Gardiennage : le secteur veut s’organiser pour faire appliquer la loi

Les entreprises les plus importantes du secteur du gardiennage et du transport de fonds au Maroc, regroupées en association professionnelle, militent pour faire appliquer la loi de 2007 sur le secteur.  

Gardiennage : le secteur veut s’organiser pour faire appliquer la loi

Le 23 décembre 2013 à 17h37

Modifié 23 décembre 2013 à 17h37

Les entreprises les plus importantes du secteur du gardiennage et du transport de fonds au Maroc, regroupées en association professionnelle, militent pour faire appliquer la loi de 2007 sur le secteur.  

Sept ans après l’entrée en vigueur de la loi 27-06, relative aux activités de gardiennage et de transport de fonds, le secteur demeure tout aussi anarchique. « Près de 400 entreprises travaillent dans des structures basiques, selon les chiffres du ministère de l’Intérieur », raconte Rachid Aktouf, président de l’Association interprofessionnelle de la sécurité privée (AISP). Par « basique », entendez, un téléphone et un fax, en clair : des entreprises de très petite taille.

Un groupement professionnel a été crée le 24 mai 2011 réunissant les 15 plus importantes entreprises qui comptent chacun en moyenne de 3.000 à 4.000 gardiens. « Ces sociétés représentent à elles seules 45% des parts de marchés l’activité au Maroc et la moitié du chiffre d’affaires du secteur » explique Rachid Aktouf.

L’entrée en vigueur en novembre 2007 de la loi 27-06 est loin d’avoir régulée la profession. La disposition 5 de ce texte tente dans un sens d’organiser le secteur. « Toute embauche du personnel par les personnes physiques ou morales (…) doit, au préalable, faire l’objet d’une déclaration auprès de l’autorité compétente, avec indication de l’affectation. »
Il revient également à l’autorité compétente de délivrer les autorisations d’exercice aux demandeurs répondant aux critères posés par la loi. « Une opération de régularisation vient de se clôturer qui a permis à 300 sociétés d’obtenir leur autorisation », indique le président de l’AISP.

Les membres de l’AISP se mobilisent pour monter des opérations sur le terrain visant à l’application de la réglementation. « Un groupe de travail constitué de professionnels, du ministère de l’Emploi et de l’Intérieur réfléchit à la meilleurs stratégie à adopter », précise-t-il.

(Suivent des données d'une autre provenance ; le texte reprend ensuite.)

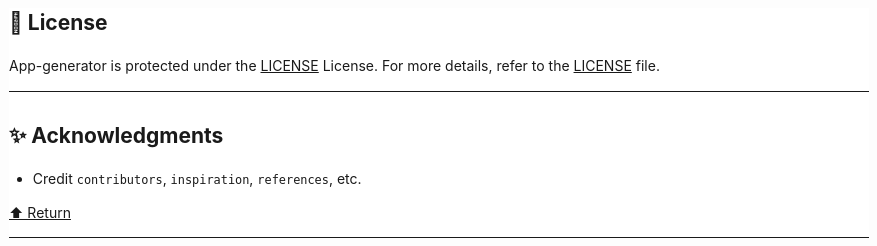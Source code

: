 ## 📜 License

App-generator is protected under the [LICENSE](https://choosealicense.com/licenses) License. For more details, refer to the [LICENSE](https://choosealicense.com/licenses/) file.

---

## ✨ Acknowledgments

- Credit `contributors`, `inspiration`, `references`, etc.

<div align="left"><a href="#top">⬆ Return</a></div>

---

Le texte en question pose des impératifs comme l’interdiction de recruter des anciens condamnés à des peines correctionnelles ou criminelles. Elle oblige les sociétés à tenir un registre comprenant l’identité de toutes les personnes employées.

Quant aux sanctions pénales, elles sont dissuasives. Ainsi, le manquement aux dispositions légales est sanctionné par une amende de 80.000 DH et une peine de prison de 2 mois à une année.
L’association pour sa part se lance dans un programme de formation à ce métier de gardiennage.

« Nous travaillons, dans un premier temps, à faire au moins appliquer 50% de ce qu’apporte cette nouvelle réglementation », confie Rachid Aktouf.